Jennifer remembered asking Mr. Dunavan if Mr. Shima had used other names, and his answer, Yes.
“Baxter didn’t keep track of us. We kept in touch with him. He was to warn us if … if danger threatened. But my cousin is dead. Danger doesn’t threaten, it’s here. Miss Hamilton, I’m going to have to leave. I have an … an overpowering sense of being watched. Often no
w I have this feeling.” She bent her head, pinched the bridge of her nose, her eyes squeezed shut, as if some hurtful pressure were inside. “If you can, meet me here tomorrow when your office closes. And be careful.” She walked quickly away toward the front door, pausing there only for a moment to pay the Mama-mia for the lunch she didn’t intend to eat.
The waiter came with their orders. Jennifer tried to eat. She also tried to think, to sort out what this strange woman had told her. It all seemed highly unbelievable, a silly suspense tale, badly managed, that had gone off the track. The thought of Uncle Bax as a kind of pied piper, leading a group of old co-rascals to disaster, was ridiculous. And yet, Uncle Bax was exactly the kind of bumbler who might do just that. And the unalterable fact remained, a grim rock amid the rest of the rubbish, that Mr. Shima was dead. He had not stuck a thin blade into himself, working it this way and that, destroying heart, lungs, arteries and nerves. It had been done to him.
Mrs. Appleton’s spaghetti steamed across the table; the glass of wine she had ordered shone with a purple gleam. Jennifer couldn’t eat, but she felt the wine might help. She downed it, ordered another. It’s all too much, she thought. I can’t handle this business about Uncle Bax right now. I have to get ready to go upstairs with Mr. Dunavan, to become a proper, decent-looking secretary. I have to get my hair done, and buy clothes and eye-shadow. I can’t worry about Uncle Bax and his letters and where he is right now—
I have to ask Mr. Dunavan, she decided, how to go about finding out about Nueva Brisa. There should have been something in the papers a long time ago, some leak or hint of scandal, violence, treachery, a fact or two compelling enough to be remembered by somebody. She could go to the Public Library after work, of course. But hadn’t Mr. Dunavan said that he had a friend who worked for a newspaper?
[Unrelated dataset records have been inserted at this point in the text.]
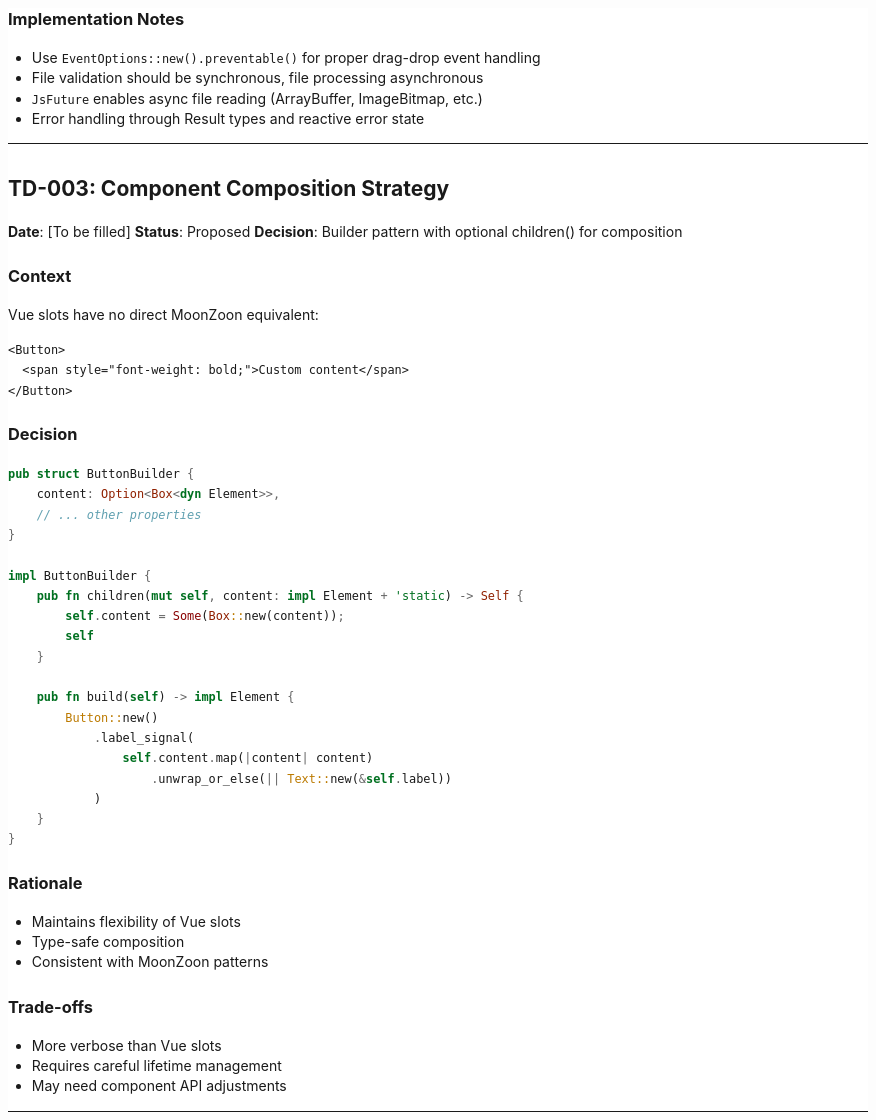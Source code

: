 ### Implementation Notes
- Use `EventOptions::new().preventable()` for proper drag-drop event handling
- File validation should be synchronous, file processing asynchronous
- `JsFuture` enables async file reading (ArrayBuffer, ImageBitmap, etc.)
- Error handling through Result types and reactive error state

---

## TD-003: Component Composition Strategy
**Date**: [To be filled]
**Status**: Proposed
**Decision**: Builder pattern with optional children() for composition

### Context
Vue slots have no direct MoonZoon equivalent:
```vue
<Button>
  <span style="font-weight: bold;">Custom content</span>
</Button>
```

### Decision
```rust
pub struct ButtonBuilder {
    content: Option<Box<dyn Element>>,
    // ... other properties
}

impl ButtonBuilder {
    pub fn children(mut self, content: impl Element + 'static) -> Self {
        self.content = Some(Box::new(content));
        self
    }

    pub fn build(self) -> impl Element {
        Button::new()
            .label_signal(
                self.content.map(|content| content)
                    .unwrap_or_else(|| Text::new(&self.label))
            )
    }
}
```

### Rationale
- Maintains flexibility of Vue slots
- Type-safe composition
- Consistent with MoonZoon patterns

### Trade-offs
- More verbose than Vue slots
- Requires careful lifetime management
- May need component API adjustments

---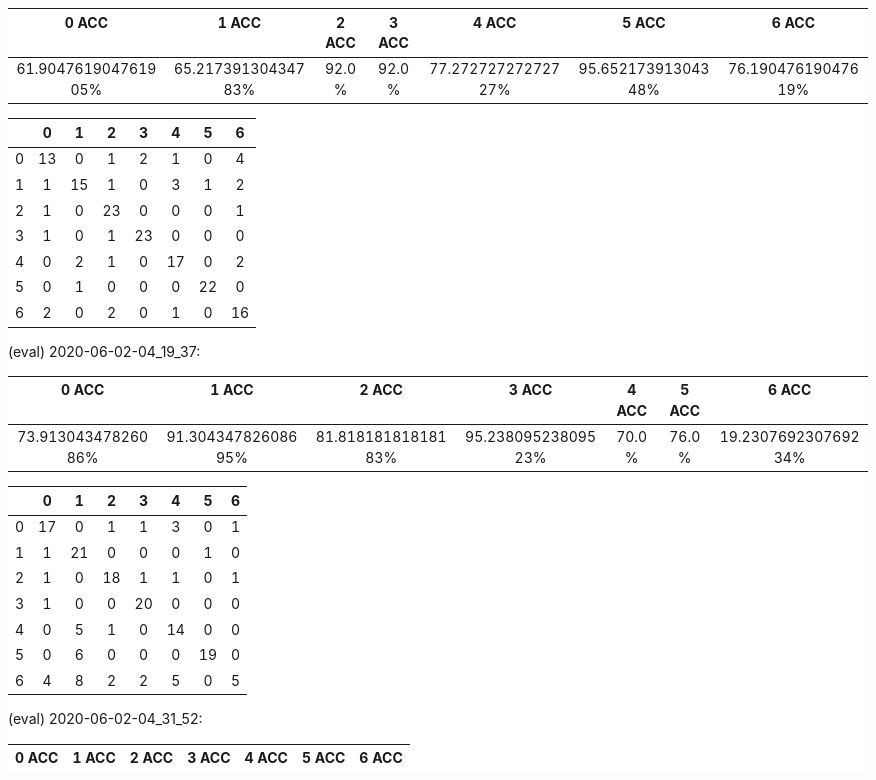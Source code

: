 |0 ACC|1 ACC|2 ACC|3 ACC|4 ACC|5 ACC|6 ACC|
|:---:|:---:|:---:|:---:|:---:|:---:|:---:|
|61.904761904761905%|65.21739130434783%|92.0%|92.0%|77.27272727272727%|95.65217391304348%|76.19047619047619%|

| |0|1|2|3|4|5|6|
|:---:|:---:|:---:|:---:|:---:|:---:|:---:|:---:|
|0|13|0|1|2|1|0|4|
|1|1|15|1|0|3|1|2|
|2|1|0|23|0|0|0|1|
|3|1|0|1|23|0|0|0|
|4|0|2|1|0|17|0|2|
|5|0|1|0|0|0|22|0|
|6|2|0|2|0|1|0|16|
(eval) 2020-06-02-04_19_37:

|0 ACC|1 ACC|2 ACC|3 ACC|4 ACC|5 ACC|6 ACC|
|:---:|:---:|:---:|:---:|:---:|:---:|:---:|
|73.91304347826086%|91.30434782608695%|81.81818181818183%|95.23809523809523%|70.0%|76.0%|19.230769230769234%|

| |0|1|2|3|4|5|6|
|:---:|:---:|:---:|:---:|:---:|:---:|:---:|:---:|
|0|17|0|1|1|3|0|1|
|1|1|21|0|0|0|1|0|
|2|1|0|18|1|1|0|1|
|3|1|0|0|20|0|0|0|
|4|0|5|1|0|14|0|0|
|5|0|6|0|0|0|19|0|
|6|4|8|2|2|5|0|5|
(eval) 2020-06-02-04_31_52:

|0 ACC|1 ACC|2 ACC|3 ACC|4 ACC|5 ACC|6 ACC|
|:---:|:---:|:---:|:---:|:---:|:---:|:---:|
She paid the Mama-mia for her lunch and the extra wine and went out into the arcade. It was empty, dusty, the traffic of human beings on the sidewalk at the end of the tunnel like the sweep of puppets being pulled along on their strings. The wine had gone to her head. She waited in the shadows for another shadow to show itself, but there was nothing and it was time to return to the office.